FAN › UNA ARTISTA ELIGE SU OBRA FAVORITA: LETICIA OBEID Y COSAS, DE RUBéN SANTANTONíN
› Por Leticia Obeid
Una obra que siempre me fascinó, y lo sigue haciendo, es ese conjunto que Rubén Santantonín llamó Cosas. Se trató de una serie de bultos hechos de vendas, pedazos de papel, cartón, yeso y pintura, cubriendo una estructura de alambre. Estas cosas empezaron a emerger de la pintura plana, primero como protuberancias y luego se convirtieron en bultos que colgaban del techo. El artista las presentó por primera vez en 1961. No ha sobrevivido más que una pieza original que pertenece actualmente al Museo de Bellas Artes de La Plata, algunos registros fotográficos y unas reconstrucciones que hizo Oscar Bony en 1998, actualmente en posesión del Malba. Su autor las quemó a todas en una inmensa fogata en el año 1965, enojado por la falta de comprensión que mostró el medio artístico de ese momento.

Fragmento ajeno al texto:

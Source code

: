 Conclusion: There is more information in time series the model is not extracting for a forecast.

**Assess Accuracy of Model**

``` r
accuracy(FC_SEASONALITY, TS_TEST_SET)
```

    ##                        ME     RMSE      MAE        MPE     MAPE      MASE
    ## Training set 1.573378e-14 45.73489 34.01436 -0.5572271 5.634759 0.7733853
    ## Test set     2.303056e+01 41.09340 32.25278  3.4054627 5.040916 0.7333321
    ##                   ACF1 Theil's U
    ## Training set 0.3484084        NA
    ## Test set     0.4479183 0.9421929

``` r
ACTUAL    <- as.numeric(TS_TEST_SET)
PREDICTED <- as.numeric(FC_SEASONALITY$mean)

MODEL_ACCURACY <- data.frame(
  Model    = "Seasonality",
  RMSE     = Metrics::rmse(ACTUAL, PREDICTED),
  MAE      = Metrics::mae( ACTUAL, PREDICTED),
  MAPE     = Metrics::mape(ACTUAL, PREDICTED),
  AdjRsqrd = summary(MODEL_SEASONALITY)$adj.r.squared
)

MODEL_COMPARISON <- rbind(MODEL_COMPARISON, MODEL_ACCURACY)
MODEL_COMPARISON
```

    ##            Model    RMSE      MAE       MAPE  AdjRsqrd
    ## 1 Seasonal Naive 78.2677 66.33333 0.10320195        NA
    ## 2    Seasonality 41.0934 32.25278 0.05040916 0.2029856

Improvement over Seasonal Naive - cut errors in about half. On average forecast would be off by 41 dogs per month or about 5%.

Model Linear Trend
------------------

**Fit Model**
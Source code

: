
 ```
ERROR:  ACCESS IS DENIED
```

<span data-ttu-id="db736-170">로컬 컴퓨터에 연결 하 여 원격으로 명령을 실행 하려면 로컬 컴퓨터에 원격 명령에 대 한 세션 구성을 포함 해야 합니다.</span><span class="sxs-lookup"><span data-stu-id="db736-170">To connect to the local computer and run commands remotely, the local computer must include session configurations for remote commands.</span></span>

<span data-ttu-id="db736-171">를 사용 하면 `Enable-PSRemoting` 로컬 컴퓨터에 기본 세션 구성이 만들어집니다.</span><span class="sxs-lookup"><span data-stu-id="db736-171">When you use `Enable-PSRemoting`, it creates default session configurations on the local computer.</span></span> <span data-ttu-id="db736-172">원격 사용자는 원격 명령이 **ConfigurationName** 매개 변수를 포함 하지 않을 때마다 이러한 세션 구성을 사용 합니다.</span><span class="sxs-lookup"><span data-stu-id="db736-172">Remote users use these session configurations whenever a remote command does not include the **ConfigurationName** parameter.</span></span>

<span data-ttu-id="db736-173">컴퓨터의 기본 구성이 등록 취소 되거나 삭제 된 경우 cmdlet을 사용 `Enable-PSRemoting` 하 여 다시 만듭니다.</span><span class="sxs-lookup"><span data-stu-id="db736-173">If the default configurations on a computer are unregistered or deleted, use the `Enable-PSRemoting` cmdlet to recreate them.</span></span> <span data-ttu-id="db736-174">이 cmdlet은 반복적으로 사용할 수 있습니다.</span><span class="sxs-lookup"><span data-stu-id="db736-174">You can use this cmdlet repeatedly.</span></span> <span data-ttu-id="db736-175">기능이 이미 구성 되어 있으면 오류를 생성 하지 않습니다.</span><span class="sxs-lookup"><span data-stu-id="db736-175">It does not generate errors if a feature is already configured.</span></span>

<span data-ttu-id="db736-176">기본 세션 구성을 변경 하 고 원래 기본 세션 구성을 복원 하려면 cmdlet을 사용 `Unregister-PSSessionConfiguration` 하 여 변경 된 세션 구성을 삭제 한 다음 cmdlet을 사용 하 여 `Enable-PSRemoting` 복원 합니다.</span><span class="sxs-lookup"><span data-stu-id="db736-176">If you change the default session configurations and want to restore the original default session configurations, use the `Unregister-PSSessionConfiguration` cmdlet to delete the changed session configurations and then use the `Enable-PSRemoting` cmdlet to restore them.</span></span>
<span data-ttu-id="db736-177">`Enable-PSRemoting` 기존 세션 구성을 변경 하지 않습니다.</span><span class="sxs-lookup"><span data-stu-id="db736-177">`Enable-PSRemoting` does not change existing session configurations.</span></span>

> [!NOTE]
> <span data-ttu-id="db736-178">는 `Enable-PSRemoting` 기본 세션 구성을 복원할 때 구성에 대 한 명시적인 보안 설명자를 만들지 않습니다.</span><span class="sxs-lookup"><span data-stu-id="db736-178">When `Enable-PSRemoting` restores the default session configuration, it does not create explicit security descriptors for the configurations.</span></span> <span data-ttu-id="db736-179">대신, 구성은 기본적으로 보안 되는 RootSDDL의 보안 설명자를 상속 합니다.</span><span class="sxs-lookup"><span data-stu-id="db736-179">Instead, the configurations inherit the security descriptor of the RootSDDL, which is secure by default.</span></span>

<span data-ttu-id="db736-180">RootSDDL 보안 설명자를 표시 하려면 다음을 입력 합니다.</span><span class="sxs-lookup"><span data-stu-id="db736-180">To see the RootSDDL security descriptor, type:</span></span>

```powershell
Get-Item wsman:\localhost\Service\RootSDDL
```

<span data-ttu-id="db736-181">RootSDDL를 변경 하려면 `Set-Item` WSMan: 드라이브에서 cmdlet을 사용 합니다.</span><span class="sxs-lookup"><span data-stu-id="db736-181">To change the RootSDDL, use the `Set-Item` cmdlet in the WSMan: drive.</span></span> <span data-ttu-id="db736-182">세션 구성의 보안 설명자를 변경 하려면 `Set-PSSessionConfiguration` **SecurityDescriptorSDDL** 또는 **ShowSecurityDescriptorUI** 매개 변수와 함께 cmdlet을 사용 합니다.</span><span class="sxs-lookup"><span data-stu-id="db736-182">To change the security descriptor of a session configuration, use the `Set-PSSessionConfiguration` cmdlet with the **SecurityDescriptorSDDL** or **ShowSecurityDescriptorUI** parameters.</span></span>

Periférico, tardío, no llegó al arte como “joven promesa”, ni tenía el glamour de las estrellas del medio artístico de su época, pero lo que dejó antes de morir, en 1969, tiene una chispa intensa e inteligente.
Si situamos la obra en su contexto de producción, en plena década del ’60, no podemos negar su alto nivel de radicalidad. Estos bultos eran inclasificables, invendibles, enigmáticos y casi repulsivos. Pretendían ir a contrapelo de la mímesis. En sus propias palabras: “El arte-cosa (...) intenta denodadamente que el hombre no contemple más las cosas, que se sienta inmerso en ellas con su asombro, su inquietud, su dolor, su pasión. El arte-cosa no busca deslumbrarlo, mejorarlo, engañarlo. Busca por todos los medios tocar esa zona de nadie, de la que cada hombre dispone. (...) hay una zona virgen en el hombre imaginativamente paralizado, poéticamente aletargado. Es, repito, esa zona plena de tedio, esa zona de nadie: de nadie porque es la zona del ego; por eso creo en la ego-complicación existencial como medio de invadir esa zona que, al no ser de nadie, es de todos”.
Pese a que la serie formó parte de salones, premios y muestras varias, nunca se la reivindicó como una imagen icónica de su época, como sí lo fue La Menesunda, obra que hizo en colaboración con Marta Minujín (a quien le tocó todo el crédito mediático por esa obra, por un capricho periodístico, si se quiere). Que hoy pudiera estar en el living de un coleccionista nos habla, sobre todo, de la expansión del mercado del arte, o de cómo toda obra puede ser absorbida por el sistema. Y sin embargo el conjunto tiene, aún hoy, algo irreductible: no se la puede simplificar, miniaturizar, ni volver decorativa.
Realizada en plena época desarrollista en Argentina, en medio de un enorme optimismo económico y cultural, empapada quizá de una fe en el futuro que nunca recuperamos después de la dictadura que nos golpeó en la década siguiente, esa serie de cosas parece haber sabido algo del futuro. Hay algo en esos bultos amañados que hace pensar en la obra posterior de Alberto Heredia, en el aspecto de una herida vendada sin asepsia. Lejos de la precisión industrial, de la belleza geométrica del minimalismo, lejos de ser un homenaje a su época, esos bultos precarios y efímeros quieren ser apenas el receptáculo de las ideas y sensaciones de sus espectadores “mirones”, como les llamaba Santantonín, para definir una forma de relación activa con esas cosas que, a diferencia de un objeto cerrado, están ahí para ser tocadas, miradas, pensadas, interpeladas.
Se trata de un proyecto ambicioso en el que el arte se cruza con la filosofía, o intenta hacer filosofía. Se sabe que Santantonín leía a los existencialistas y en cierta forma dialogaba con las preguntas y afirmaciones de esa corriente por medio de su obra. La desmesura de ese intento me provoca un sentimiento de ternura y regocijo: pienso en un tipo que, desde el culo del mundo, trataba de conversar con las ideas que encontraba en los libros que le llegaban y que pensaba esto como un proyecto colectivo.
Si es cierto que el arte tiene sus momentos proféticos, entonces estas cosas se adelantaron a su época. Que su destino final haya sido pervivir en la copia y el relato, esa materia cambiante y subjetiva por definición, es finalmente la mejor consumación posible para esta obra.